··· RECORD SET ···

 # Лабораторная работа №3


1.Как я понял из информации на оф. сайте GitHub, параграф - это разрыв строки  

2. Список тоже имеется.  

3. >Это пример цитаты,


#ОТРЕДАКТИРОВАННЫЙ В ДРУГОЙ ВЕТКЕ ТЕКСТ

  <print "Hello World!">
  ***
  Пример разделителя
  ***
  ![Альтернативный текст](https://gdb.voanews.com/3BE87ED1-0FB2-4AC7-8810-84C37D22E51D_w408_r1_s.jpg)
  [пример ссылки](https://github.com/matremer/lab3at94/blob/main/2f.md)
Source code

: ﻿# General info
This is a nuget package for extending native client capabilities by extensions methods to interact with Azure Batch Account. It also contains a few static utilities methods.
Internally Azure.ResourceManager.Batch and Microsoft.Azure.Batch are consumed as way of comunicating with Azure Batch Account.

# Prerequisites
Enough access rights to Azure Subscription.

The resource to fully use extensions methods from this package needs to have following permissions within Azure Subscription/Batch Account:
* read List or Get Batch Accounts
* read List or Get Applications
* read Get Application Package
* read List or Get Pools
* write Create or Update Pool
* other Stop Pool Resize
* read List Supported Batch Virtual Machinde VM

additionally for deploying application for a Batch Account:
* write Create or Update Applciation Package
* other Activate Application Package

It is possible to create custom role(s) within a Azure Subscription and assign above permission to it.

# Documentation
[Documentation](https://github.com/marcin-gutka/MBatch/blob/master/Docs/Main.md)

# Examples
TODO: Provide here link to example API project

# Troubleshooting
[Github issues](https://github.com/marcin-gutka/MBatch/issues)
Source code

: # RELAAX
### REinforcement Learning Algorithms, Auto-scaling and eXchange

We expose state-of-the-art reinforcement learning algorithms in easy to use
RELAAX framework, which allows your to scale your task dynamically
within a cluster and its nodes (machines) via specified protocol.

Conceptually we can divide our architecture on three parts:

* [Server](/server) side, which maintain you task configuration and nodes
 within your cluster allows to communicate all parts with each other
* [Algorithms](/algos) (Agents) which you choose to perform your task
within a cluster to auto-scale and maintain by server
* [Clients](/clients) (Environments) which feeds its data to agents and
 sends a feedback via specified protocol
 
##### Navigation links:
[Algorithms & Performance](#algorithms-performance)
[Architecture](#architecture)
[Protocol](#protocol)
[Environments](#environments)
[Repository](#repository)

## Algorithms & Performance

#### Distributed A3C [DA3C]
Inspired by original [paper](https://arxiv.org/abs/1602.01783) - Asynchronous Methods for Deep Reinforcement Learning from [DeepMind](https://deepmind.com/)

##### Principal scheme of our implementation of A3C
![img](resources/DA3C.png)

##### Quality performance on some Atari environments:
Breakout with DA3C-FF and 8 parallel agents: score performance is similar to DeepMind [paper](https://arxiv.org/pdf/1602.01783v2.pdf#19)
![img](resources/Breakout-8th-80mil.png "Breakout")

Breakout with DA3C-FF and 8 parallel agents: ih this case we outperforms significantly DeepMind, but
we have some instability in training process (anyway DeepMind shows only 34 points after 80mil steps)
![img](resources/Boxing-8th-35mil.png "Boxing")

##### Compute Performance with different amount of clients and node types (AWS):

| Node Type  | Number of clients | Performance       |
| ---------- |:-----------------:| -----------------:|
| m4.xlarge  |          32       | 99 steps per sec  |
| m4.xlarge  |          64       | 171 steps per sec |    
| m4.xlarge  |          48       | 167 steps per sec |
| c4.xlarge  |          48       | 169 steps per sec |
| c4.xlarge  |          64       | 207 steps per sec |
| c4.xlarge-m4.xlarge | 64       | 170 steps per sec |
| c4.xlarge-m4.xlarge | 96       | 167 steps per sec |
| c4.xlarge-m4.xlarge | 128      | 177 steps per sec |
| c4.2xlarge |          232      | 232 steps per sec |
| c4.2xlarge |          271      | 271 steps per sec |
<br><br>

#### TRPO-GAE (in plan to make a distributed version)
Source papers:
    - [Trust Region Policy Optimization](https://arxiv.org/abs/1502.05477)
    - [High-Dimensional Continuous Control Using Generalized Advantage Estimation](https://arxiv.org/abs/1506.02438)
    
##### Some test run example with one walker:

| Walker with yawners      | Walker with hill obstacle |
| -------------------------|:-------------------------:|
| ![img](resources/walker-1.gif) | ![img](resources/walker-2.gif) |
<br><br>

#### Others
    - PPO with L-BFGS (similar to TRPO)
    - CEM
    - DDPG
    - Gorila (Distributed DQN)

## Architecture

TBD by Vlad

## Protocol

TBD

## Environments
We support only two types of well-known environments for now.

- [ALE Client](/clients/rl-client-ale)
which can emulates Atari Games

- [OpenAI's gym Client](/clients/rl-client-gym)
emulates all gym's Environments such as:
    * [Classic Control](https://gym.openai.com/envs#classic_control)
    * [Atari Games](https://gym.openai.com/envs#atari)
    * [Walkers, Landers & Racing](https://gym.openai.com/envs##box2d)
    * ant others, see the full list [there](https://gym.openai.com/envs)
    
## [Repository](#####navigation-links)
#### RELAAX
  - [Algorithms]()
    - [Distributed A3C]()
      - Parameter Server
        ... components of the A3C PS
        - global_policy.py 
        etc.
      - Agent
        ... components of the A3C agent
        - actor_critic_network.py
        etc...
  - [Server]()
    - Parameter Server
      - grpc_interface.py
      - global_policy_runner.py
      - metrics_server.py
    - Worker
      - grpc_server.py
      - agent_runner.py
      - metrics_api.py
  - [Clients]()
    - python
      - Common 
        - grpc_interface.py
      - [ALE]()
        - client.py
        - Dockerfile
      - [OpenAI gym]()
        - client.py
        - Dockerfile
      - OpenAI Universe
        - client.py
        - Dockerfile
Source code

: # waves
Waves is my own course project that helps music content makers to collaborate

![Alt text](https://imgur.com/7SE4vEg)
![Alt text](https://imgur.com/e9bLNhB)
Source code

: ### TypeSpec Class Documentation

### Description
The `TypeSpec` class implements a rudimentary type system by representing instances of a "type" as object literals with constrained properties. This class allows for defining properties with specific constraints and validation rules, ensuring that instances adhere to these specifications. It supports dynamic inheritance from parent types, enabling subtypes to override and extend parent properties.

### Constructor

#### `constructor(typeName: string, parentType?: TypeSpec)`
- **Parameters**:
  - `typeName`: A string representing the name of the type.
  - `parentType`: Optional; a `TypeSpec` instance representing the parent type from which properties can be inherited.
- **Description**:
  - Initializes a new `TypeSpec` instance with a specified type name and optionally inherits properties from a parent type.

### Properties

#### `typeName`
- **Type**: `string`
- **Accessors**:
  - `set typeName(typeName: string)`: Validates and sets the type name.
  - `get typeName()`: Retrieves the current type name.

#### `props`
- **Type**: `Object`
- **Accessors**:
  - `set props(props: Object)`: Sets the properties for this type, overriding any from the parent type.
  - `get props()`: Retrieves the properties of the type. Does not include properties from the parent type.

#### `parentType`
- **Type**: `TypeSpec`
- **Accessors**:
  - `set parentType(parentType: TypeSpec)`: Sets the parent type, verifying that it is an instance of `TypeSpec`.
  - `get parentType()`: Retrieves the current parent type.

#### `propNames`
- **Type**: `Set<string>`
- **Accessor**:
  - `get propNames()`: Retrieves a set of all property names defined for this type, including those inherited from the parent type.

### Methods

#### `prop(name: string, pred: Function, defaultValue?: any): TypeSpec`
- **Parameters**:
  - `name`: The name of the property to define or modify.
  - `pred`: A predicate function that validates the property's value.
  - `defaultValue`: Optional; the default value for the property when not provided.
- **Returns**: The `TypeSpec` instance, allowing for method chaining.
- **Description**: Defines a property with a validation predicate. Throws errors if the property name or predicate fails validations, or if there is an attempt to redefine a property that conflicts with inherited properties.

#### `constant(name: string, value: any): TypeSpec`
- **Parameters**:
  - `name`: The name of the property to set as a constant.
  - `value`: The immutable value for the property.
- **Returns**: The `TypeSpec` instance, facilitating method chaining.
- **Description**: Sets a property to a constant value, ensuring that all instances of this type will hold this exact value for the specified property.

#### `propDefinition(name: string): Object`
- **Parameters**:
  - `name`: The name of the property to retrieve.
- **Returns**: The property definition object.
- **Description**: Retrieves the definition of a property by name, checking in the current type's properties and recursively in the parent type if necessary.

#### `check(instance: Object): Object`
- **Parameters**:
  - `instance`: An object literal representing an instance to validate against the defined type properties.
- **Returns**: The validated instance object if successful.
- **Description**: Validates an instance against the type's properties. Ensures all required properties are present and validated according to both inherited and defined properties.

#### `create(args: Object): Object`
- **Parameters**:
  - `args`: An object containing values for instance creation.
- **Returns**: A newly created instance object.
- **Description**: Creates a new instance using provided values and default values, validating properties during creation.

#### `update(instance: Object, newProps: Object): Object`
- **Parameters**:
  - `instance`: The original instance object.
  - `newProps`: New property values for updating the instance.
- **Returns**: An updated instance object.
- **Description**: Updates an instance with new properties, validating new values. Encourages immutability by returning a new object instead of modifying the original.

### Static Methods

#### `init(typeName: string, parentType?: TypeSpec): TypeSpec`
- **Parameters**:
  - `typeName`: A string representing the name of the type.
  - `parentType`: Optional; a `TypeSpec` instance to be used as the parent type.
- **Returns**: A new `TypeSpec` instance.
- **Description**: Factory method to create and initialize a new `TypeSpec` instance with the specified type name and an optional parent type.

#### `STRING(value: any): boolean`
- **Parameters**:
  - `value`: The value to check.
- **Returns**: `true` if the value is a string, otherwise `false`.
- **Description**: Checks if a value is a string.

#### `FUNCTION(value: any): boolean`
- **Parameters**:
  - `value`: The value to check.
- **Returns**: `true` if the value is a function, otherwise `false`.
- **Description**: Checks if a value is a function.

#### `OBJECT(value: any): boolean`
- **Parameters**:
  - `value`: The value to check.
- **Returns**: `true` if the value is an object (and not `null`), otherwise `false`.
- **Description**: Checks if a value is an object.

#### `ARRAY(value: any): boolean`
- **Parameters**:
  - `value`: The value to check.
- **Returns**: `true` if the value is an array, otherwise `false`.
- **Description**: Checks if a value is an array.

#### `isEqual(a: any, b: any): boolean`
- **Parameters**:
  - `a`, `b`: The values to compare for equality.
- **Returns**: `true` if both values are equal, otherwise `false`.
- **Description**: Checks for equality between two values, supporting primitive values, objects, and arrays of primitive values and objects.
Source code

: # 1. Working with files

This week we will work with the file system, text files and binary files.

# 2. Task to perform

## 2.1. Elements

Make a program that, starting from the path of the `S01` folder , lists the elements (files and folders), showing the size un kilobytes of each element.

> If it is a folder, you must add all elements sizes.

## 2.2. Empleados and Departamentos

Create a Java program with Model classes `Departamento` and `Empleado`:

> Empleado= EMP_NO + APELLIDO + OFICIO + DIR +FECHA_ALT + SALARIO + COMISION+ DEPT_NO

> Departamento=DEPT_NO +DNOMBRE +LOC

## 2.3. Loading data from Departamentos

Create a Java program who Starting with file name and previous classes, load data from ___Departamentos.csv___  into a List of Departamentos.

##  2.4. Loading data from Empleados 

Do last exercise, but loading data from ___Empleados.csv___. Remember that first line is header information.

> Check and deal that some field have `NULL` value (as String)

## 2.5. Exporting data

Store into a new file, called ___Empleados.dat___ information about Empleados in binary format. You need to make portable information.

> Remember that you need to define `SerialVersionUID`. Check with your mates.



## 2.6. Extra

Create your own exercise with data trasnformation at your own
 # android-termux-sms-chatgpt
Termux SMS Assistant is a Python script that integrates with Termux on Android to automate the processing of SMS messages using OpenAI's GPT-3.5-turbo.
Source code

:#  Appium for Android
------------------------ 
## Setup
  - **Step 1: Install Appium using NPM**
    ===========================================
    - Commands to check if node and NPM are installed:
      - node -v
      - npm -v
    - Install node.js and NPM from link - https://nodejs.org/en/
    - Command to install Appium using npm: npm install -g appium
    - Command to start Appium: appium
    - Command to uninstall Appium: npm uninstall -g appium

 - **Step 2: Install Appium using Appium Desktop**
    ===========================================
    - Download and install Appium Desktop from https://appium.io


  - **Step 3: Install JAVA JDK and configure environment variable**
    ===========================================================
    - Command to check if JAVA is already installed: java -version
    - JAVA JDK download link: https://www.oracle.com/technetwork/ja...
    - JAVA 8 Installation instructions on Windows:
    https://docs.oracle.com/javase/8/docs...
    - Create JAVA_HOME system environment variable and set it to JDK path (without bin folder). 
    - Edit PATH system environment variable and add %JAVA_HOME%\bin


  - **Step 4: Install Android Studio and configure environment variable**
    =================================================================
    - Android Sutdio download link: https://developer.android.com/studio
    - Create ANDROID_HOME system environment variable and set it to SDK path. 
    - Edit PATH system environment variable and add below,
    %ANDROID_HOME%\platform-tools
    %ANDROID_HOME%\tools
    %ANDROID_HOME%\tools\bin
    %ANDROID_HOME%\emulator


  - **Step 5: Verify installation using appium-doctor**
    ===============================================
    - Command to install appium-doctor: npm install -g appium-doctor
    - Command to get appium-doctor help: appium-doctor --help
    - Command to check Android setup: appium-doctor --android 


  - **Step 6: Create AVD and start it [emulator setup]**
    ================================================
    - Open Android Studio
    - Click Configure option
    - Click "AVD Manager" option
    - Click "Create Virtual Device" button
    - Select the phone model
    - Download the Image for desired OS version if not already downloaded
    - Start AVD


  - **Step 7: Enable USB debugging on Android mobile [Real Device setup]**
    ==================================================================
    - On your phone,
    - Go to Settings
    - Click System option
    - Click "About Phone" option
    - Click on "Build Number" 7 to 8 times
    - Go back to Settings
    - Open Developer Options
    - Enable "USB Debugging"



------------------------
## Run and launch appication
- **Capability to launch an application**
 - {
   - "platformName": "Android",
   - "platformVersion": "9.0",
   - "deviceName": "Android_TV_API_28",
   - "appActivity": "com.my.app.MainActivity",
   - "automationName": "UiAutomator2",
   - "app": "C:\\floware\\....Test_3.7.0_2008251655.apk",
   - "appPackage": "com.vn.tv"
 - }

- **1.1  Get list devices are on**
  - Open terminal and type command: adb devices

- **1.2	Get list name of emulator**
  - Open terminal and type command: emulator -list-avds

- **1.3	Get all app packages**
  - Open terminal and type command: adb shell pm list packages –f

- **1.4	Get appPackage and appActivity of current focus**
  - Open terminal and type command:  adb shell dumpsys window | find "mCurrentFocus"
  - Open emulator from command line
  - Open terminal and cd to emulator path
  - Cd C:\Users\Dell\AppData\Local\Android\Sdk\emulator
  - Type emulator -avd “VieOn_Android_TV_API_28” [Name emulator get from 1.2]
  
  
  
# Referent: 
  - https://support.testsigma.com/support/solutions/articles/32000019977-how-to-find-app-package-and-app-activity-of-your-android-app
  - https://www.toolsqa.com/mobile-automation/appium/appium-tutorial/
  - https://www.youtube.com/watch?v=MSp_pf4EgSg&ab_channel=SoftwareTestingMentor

···

§ INSTRUCTIONS FOR THE TASK: Copy out each line of the entries where the word "similar" is found.

§ EXERCISE OUTPUT:
Breakout with DA3C-FF and 8 parallel agents: score performance is similar to DeepMind [paper](https://arxiv.org/pdf/1602.01783v2.pdf#19)
    - PPO with L-BFGS (similar to TRPO)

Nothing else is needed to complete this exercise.